According to Kaczynski, Holland fits into the history of “her community … an environment that comes from the Polish communist party, from people who served Stalin, who was exactly the same genocide as Hitler," he said. Holland is the grandchild of Holocaust victims.
"The same tone we experienced in 1968, when Poland's remaining Jews were forced to leave the country, is there in what he says," said Holland.
The nationalist Polish association of communism and secular Jews, both before, during and since the end of communism in 1989, is a familiar and often used rhetorical device that places Holland within a milieu -- a “community” -- that is effectively, by virtue of its ethnicity, claimed to be anti-Polish.
“Polish services have been successfully defending the border against illegal immigrants sent by Lukashenko and Putin, storming it for two years. Now they also have to deal with the slanderous theses of the creators of the film,” added Kaczynski.
PiS said the film is a preparation for tearing down the fence on the Belarusian border and pushing Warsaw to agree to the EU’s relocation of refugees.
The party has long attacked those whom it sees as a form of internal dissidence from the patriotic line. It has sued US-Polish historian Jan Gross and others for claims that Poles were complicit or actively engaged in the murder of Jews in WWII.

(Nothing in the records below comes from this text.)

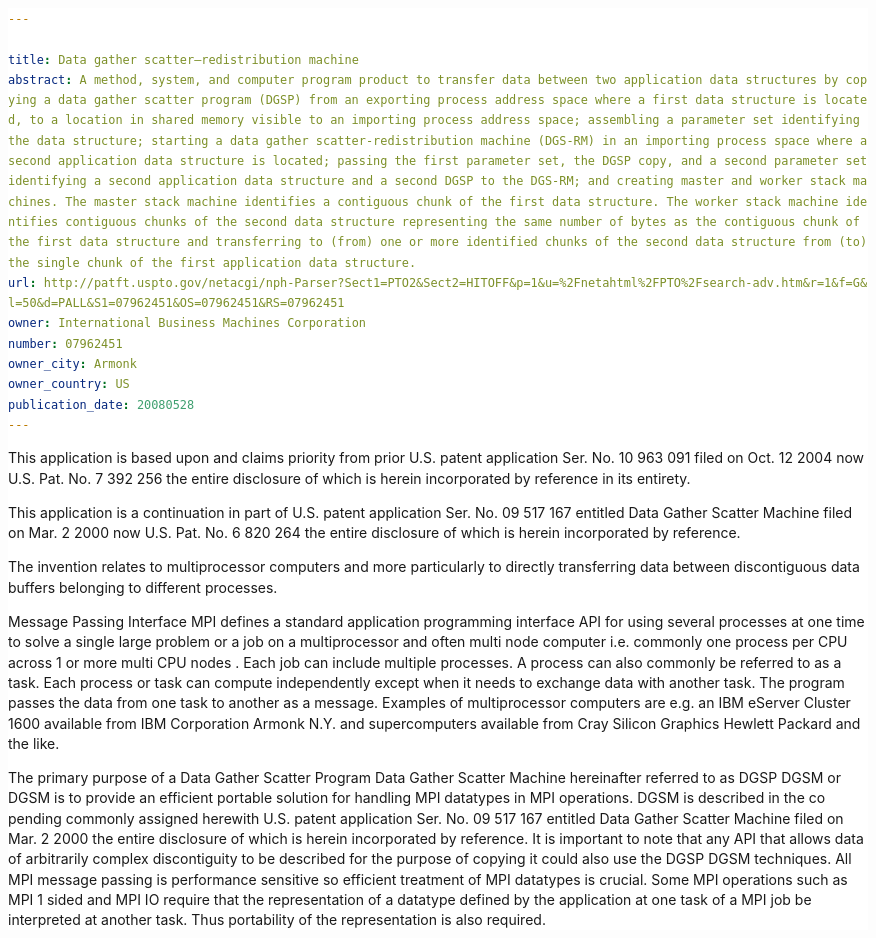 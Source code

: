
```yaml
---

title: Data gather scatter—redistribution machine
abstract: A method, system, and computer program product to transfer data between two application data structures by copying a data gather scatter program (DGSP) from an exporting process address space where a first data structure is located, to a location in shared memory visible to an importing process address space; assembling a parameter set identifying the data structure; starting a data gather scatter-redistribution machine (DGS-RM) in an importing process space where a second application data structure is located; passing the first parameter set, the DGSP copy, and a second parameter set identifying a second application data structure and a second DGSP to the DGS-RM; and creating master and worker stack machines. The master stack machine identifies a contiguous chunk of the first data structure. The worker stack machine identifies contiguous chunks of the second data structure representing the same number of bytes as the contiguous chunk of the first data structure and transferring to (from) one or more identified chunks of the second data structure from (to) the single chunk of the first application data structure.
url: http://patft.uspto.gov/netacgi/nph-Parser?Sect1=PTO2&Sect2=HITOFF&p=1&u=%2Fnetahtml%2FPTO%2Fsearch-adv.htm&r=1&f=G&l=50&d=PALL&S1=07962451&OS=07962451&RS=07962451
owner: International Business Machines Corporation
number: 07962451
owner_city: Armonk
owner_country: US
publication_date: 20080528
---
```

This application is based upon and claims priority from prior U.S. patent application Ser. No. 10 963 091 filed on Oct. 12 2004 now U.S. Pat. No. 7 392 256 the entire disclosure of which is herein incorporated by reference in its entirety.

This application is a continuation in part of U.S. patent application Ser. No. 09 517 167 entitled Data Gather Scatter Machine filed on Mar. 2 2000 now U.S. Pat. No. 6 820 264 the entire disclosure of which is herein incorporated by reference.

The invention relates to multiprocessor computers and more particularly to directly transferring data between discontiguous data buffers belonging to different processes.

Message Passing Interface MPI defines a standard application programming interface API for using several processes at one time to solve a single large problem or a job on a multiprocessor and often multi node computer i.e. commonly one process per CPU across 1 or more multi CPU nodes . Each job can include multiple processes. A process can also commonly be referred to as a task. Each process or task can compute independently except when it needs to exchange data with another task. The program passes the data from one task to another as a message. Examples of multiprocessor computers are e.g. an IBM eServer Cluster 1600 available from IBM Corporation Armonk N.Y. and supercomputers available from Cray Silicon Graphics Hewlett Packard and the like.

The primary purpose of a Data Gather Scatter Program Data Gather Scatter Machine hereinafter referred to as DGSP DGSM or DGSM is to provide an efficient portable solution for handling MPI datatypes in MPI operations. DGSM is described in the co pending commonly assigned herewith U.S. patent application Ser. No. 09 517 167 entitled Data Gather Scatter Machine filed on Mar. 2 2000 the entire disclosure of which is herein incorporated by reference. It is important to note that any API that allows data of arbitrarily complex discontiguity to be described for the purpose of copying it could also use the DGSP DGSM techniques. All MPI message passing is performance sensitive so efficient treatment of MPI datatypes is crucial. Some MPI operations such as MPI 1 sided and MPI IO require that the representation of a datatype defined by the application at one task of a MPI job be interpreted at another task. Thus portability of the representation is also required.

Prime Minister Mateusz Morawiecki was equally furious. “They show our people as idiots and bastards, Poles as primitives. They are trying to destroy our good name as those who opened their hearts and doors to over two million Ukrainians,” he said.
Justice Minister Zbigniew Ziobro said he would not withdraw remarks likening Holland to a Nazi propagandist. When Holland threatened to sue him, the minister said it was more important how he is judged by God than by a court. He added that he too had not watched the film.
-Working against the opposition?
However, some believe the film may represent a political gift for PiS in a country where nearly 70% of voters evaluate the Border Guard positively.
One of the main slogans of the PiS campaign, “Security,” is associated not only with Russia's aggression in Ukraine, but with strong anti-immigrant rhetoric and the situation on the Polish-Belarusian border combines both threads.
Despite the damage done to the so-called visa scandal, which undermined the main axis of the campaign, PiS has not missed any opportunity to refer to the negative effects of the EU’s open borders policy.
But Holland is not convinced by this line of reasoning. “I think the film was needed. That the people didn’t want to be lost in the narrative that everything is fine and that we can speak only in the narrative of elections,” she said.
“I have the feeling, not solid data, that the opinions of people are shifting from supporting the government to being very skeptical about what they say,” she added.